2.2 - Financial Planning Flashcards
Production
The action of making or manufacturing from components or raw materials, or the process of being so manufactured
3 methods of production
- Job production (1 unique product from start to finish)
- Batch production (Batches of similar products)
- Flow production (Continuous production of identical items)
Pros and cons of job production
+/ - Bespoke, unique, one off, to your measurements/specification e.g. kitchen or tailor made suit
- Very motivated workers and simple production organisation
- High selling costs
-/ - Skilled labour are expensive
- Wide range of tools required
- Long lead time between starting and finishing (don’t get paid till after)

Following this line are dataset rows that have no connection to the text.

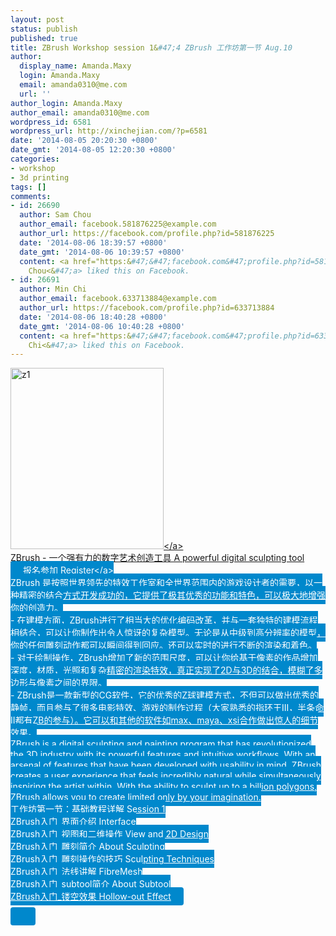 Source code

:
 ```yaml
---
layout: post
status: publish
published: true
title: ZBrush Workshop session 1&#47;4 ZBrush 工作坊第一节 Aug.10
author:
  display_name: Amanda.Maxy
  login: Amanda.Maxy
  email: amanda0310@me.com
  url: ''
author_login: Amanda.Maxy
author_email: amanda0310@me.com
wordpress_id: 6581
wordpress_url: http://xinchejian.com/?p=6581
date: '2014-08-05 20:20:30 +0800'
date_gmt: '2014-08-05 12:20:30 +0800'
categories:
- workshop
- 3d printing
tags: []
comments:
- id: 26690
  author: Sam Chou
  author_email: facebook.581876225@example.com
  author_url: https://facebook.com/profile.php?id=581876225
  date: '2014-08-06 18:39:57 +0800'
  date_gmt: '2014-08-06 10:39:57 +0800'
  content: <a href="https:&#47;&#47;facebook.com&#47;profile.php?id=581876225" target="_blank">Sam
    Chou<&#47;a> liked this on Facebook.
- id: 26691
  author: Min Chi
  author_email: facebook.633713884@example.com
  author_url: https://facebook.com/profile.php?id=633713884
  date: '2014-08-06 18:40:28 +0800'
  date_gmt: '2014-08-06 10:40:28 +0800'
  content: <a href="https:&#47;&#47;facebook.com&#47;profile.php?id=633713884" target="_blank">Min
    Chi<&#47;a> liked this on Facebook.
---
```

<p><a href="http:&#47;&#47;xinchejian.com&#47;wp-content&#47;uploads&#47;2014&#47;08&#47;z1.jpg"><img src="http:&#47;&#47;xinchejian.com&#47;wp-content&#47;uploads&#47;2014&#47;08&#47;z1-245x290.jpg" alt="z1" width="245" height="290" class="aligncenter size-thumbnail wp-image-6582" &#47;><&#47;a><br />
ZBrush - 一个强有力的数字艺术创造工具  A powerful digital sculpting tool<br />
<a style="background-color:#0088CC;color:white;border-radius:4px;cursor:pointer;font-size:14px;padding:6px 20px;" href="http:&#47;&#47;www.huodongxing.com&#47;go&#47;xcjzb1" target="_blank" title="立即报名">报名参加 Register<&#47;a><br />
ZBrush 是按照世界领先的特效工作室和全世界范围内的游戏设计者的需要，以一种精密的结合方式开发成功的，它提供了极其优秀的功能和特色，可以极大地增强你的创造力。<br />
- 在建模方面，ZBrush进行了相当大的优化编码改革，并与一套独特的建模流程相结合，可以让你制作出令人惊讶的复杂模型。无论是从中级到高分辨率的模型，你的任何雕刻动作都可以瞬间得到回应。还可以实时的进行不断的渲染和着色。<br />
- 对于绘制操作，ZBrush增加了新的范围尺度，可以让你给基于像素的作品增加深度，材质，光照和复杂精密的渲染特效，真正实现了2D与3D的结合，模糊了多边形与像素之间的界限。<br />
- ZBrush是一款新型的CG软件，它的优秀的Z球建模方式，不但可以做出优秀的静帧，而且参与了很多电影特效、游戏的制作过程（大家熟悉的指环王III，半条命II都有ZB的参与）。它可以和其他的软件如max、maya、xsi合作做出惊人的细节效果。<br />
ZBrush is a digital sculpting and painting program that has revolutionized the 3D industry with its powerful features and intuitive workflows. With an arsenal of features that have been developed with usability in mind, ZBrush creates a user experience that feels incredibly natural while simultaneously inspiring the artist within. With the ability to sculpt up to a billion polygons, ZBrush allows you to create limited only by your imagination.<br />
工作坊第一节：基础教程详解 Session 1<br />
ZBrush入门_界面介绍  Interface<br />
ZBrush入门_视图和二维操作 View and 2D Design<br />
ZBrush入门_雕刻简介 About Sculpting<br />
ZBrush入门_雕刻操作的技巧 Sculpting Techniques<br />
ZBrush入门_法线讲解 FibreMesh<br />
ZBrush入门_subtool简介 About Subtool<br />
ZBrush入门_镂空效果 Hollow-out Effect</p>
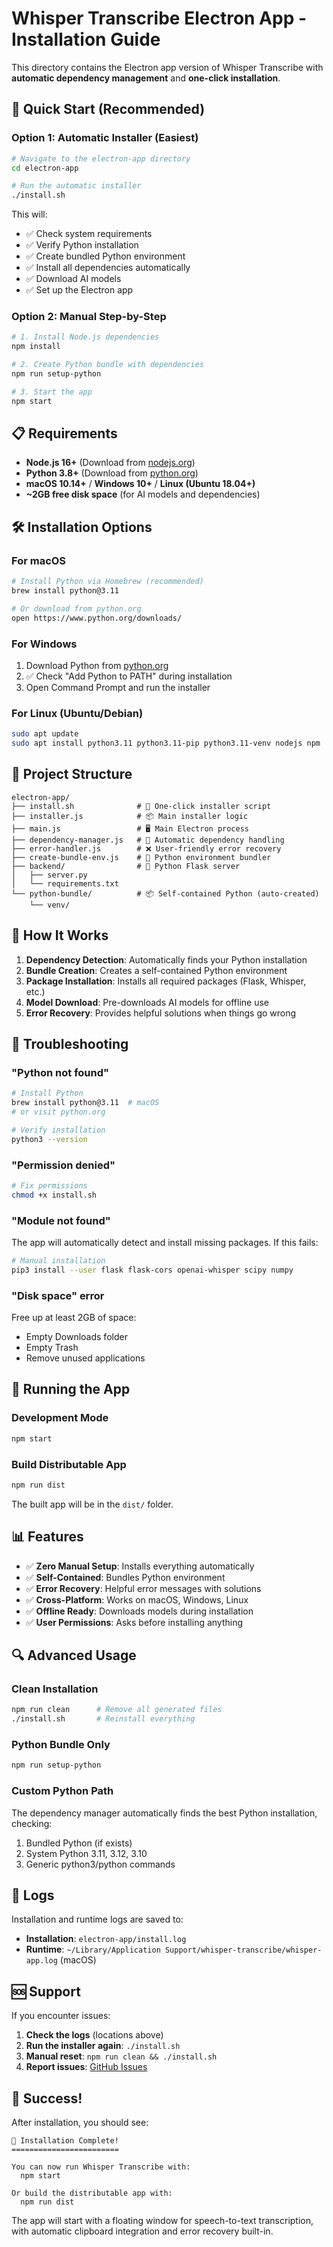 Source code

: # Whisper Transcribe Electron App - Installation Guide

This directory contains the Electron app version of Whisper Transcribe with **automatic dependency management** and **one-click installation**.

## 🚀 Quick Start (Recommended)

### Option 1: Automatic Installer (Easiest)
```bash
# Navigate to the electron-app directory
cd electron-app

# Run the automatic installer
./install.sh
```

This will:
- ✅ Check system requirements
- ✅ Verify Python installation  
- ✅ Create bundled Python environment
- ✅ Install all dependencies automatically
- ✅ Download AI models
- ✅ Set up the Electron app

### Option 2: Manual Step-by-Step
```bash
# 1. Install Node.js dependencies
npm install

# 2. Create Python bundle with dependencies
npm run setup-python

# 3. Start the app
npm start
```

## 📋 Requirements

- **Node.js 16+** (Download from [nodejs.org](https://nodejs.org/))
- **Python 3.8+** (Download from [python.org](https://python.org/downloads/))
- **macOS 10.14+** / **Windows 10+** / **Linux (Ubuntu 18.04+)**
- **~2GB free disk space** (for AI models and dependencies)

## 🛠 Installation Options

### For macOS
```bash
# Install Python via Homebrew (recommended)
brew install python@3.11

# Or download from python.org
open https://www.python.org/downloads/
```

### For Windows
1. Download Python from [python.org](https://www.python.org/downloads/)
2. ✅ Check "Add Python to PATH" during installation
3. Open Command Prompt and run the installer

### For Linux (Ubuntu/Debian)
```bash
sudo apt update
sudo apt install python3.11 python3.11-pip python3.11-venv nodejs npm
```

## 📁 Project Structure

```
electron-app/
├── install.sh              # 🚀 One-click installer script
├── installer.js            # 📦 Main installer logic
├── main.js                 # 🖥️ Main Electron process
├── dependency-manager.js   # 🔧 Automatic dependency handling
├── error-handler.js        # ❌ User-friendly error recovery
├── create-bundle-env.js    # 🐍 Python environment bundler
├── backend/                # 🐍 Python Flask server
│   ├── server.py
│   └── requirements.txt
└── python-bundle/          # 📦 Self-contained Python (auto-created)
    └── venv/
```

## 🎯 How It Works

1. **Dependency Detection**: Automatically finds your Python installation
2. **Bundle Creation**: Creates a self-contained Python environment
3. **Package Installation**: Installs all required packages (Flask, Whisper, etc.)
4. **Model Download**: Pre-downloads AI models for offline use
5. **Error Recovery**: Provides helpful solutions when things go wrong

## 🔧 Troubleshooting

### "Python not found"
```bash
# Install Python
brew install python@3.11  # macOS
# or visit python.org

# Verify installation
python3 --version
```

### "Permission denied"
```bash
# Fix permissions
chmod +x install.sh
```

### "Module not found" 
The app will automatically detect and install missing packages. If this fails:
```bash
# Manual installation
pip3 install --user flask flask-cors openai-whisper scipy numpy
```

### "Disk space" error
Free up at least 2GB of space:
- Empty Downloads folder
- Empty Trash
- Remove unused applications

## 🚀 Running the App

### Development Mode
```bash
npm start
```

### Build Distributable App
```bash
npm run dist
```

The built app will be in the `dist/` folder.

## 📊 Features

- ✅ **Zero Manual Setup**: Installs everything automatically
- ✅ **Self-Contained**: Bundles Python environment
- ✅ **Error Recovery**: Helpful error messages with solutions
- ✅ **Cross-Platform**: Works on macOS, Windows, Linux
- ✅ **Offline Ready**: Downloads models during installation
- ✅ **User Permissions**: Asks before installing anything

## 🔍 Advanced Usage

### Clean Installation
```bash
npm run clean      # Remove all generated files
./install.sh       # Reinstall everything
```

### Python Bundle Only
```bash
npm run setup-python
```

### Custom Python Path
The dependency manager automatically finds the best Python installation, checking:
1. Bundled Python (if exists)
2. System Python 3.11, 3.12, 3.10
3. Generic python3/python commands

## 📝 Logs

Installation and runtime logs are saved to:
- **Installation**: `electron-app/install.log`
- **Runtime**: `~/Library/Application Support/whisper-transcribe/whisper-app.log` (macOS)

## 🆘 Support

If you encounter issues:

1. **Check the logs** (locations above)
2. **Run the installer again**: `./install.sh`
3. **Manual reset**: `npm run clean && ./install.sh`
4. **Report issues**: [GitHub Issues](https://github.com/sethshoultes/whisper-transcribe-pi/issues)

## 🎉 Success!

After installation, you should see:
```
🎉 Installation Complete!
========================

You can now run Whisper Transcribe with:
  npm start

Or build the distributable app with:
  npm run dist
```

The app will start with a floating window for speech-to-text transcription, with automatic clipboard integration and error recovery built-in.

Pros and cons of batch production
+/ - Can change production to meet customer needs/ fluctuation in demand
- Can be mechanised, less labour than job
- Employeees specialise
- Lower skilled workforce means lower wages paid
-/ - Small batches carry higher average unit costs (don’t benefit fromEoS)
- Workers may be less motivated with repetitive work
- Idle time between batches needs to be managed
Pros and cons of flow production
+/ - Average costs lower because higher volumes produced (EoS)
- Automated production improves quality and time
- Raw materials don’t need to be held
(JIT system)
-/ - High set up costs to buy factory and machinery
- Low motivation due to repetitive tasks
- Break downs and lost production can be costly as this is a wastage
Cell production
The production of items is organised into groups and then teams are set at workstations and see a product through to completion
Pros and cons of cell production
+/ - Minimal handling of the product reduces costs
- Motivating for workers to see a completed product
- Lead times are reduced
- Less time moving from place to place
-/ - Maybe tension in the cell or between cells if work gets competitive
- Huge investment in machinery for each cell
Lean production
An approach to management that focuses on cutting out waster, whilst ensuring quality
Productivity
Productivity is the measure of the efficiency of a person, machine, factory or process of production
Labour productivity and factors that influence it.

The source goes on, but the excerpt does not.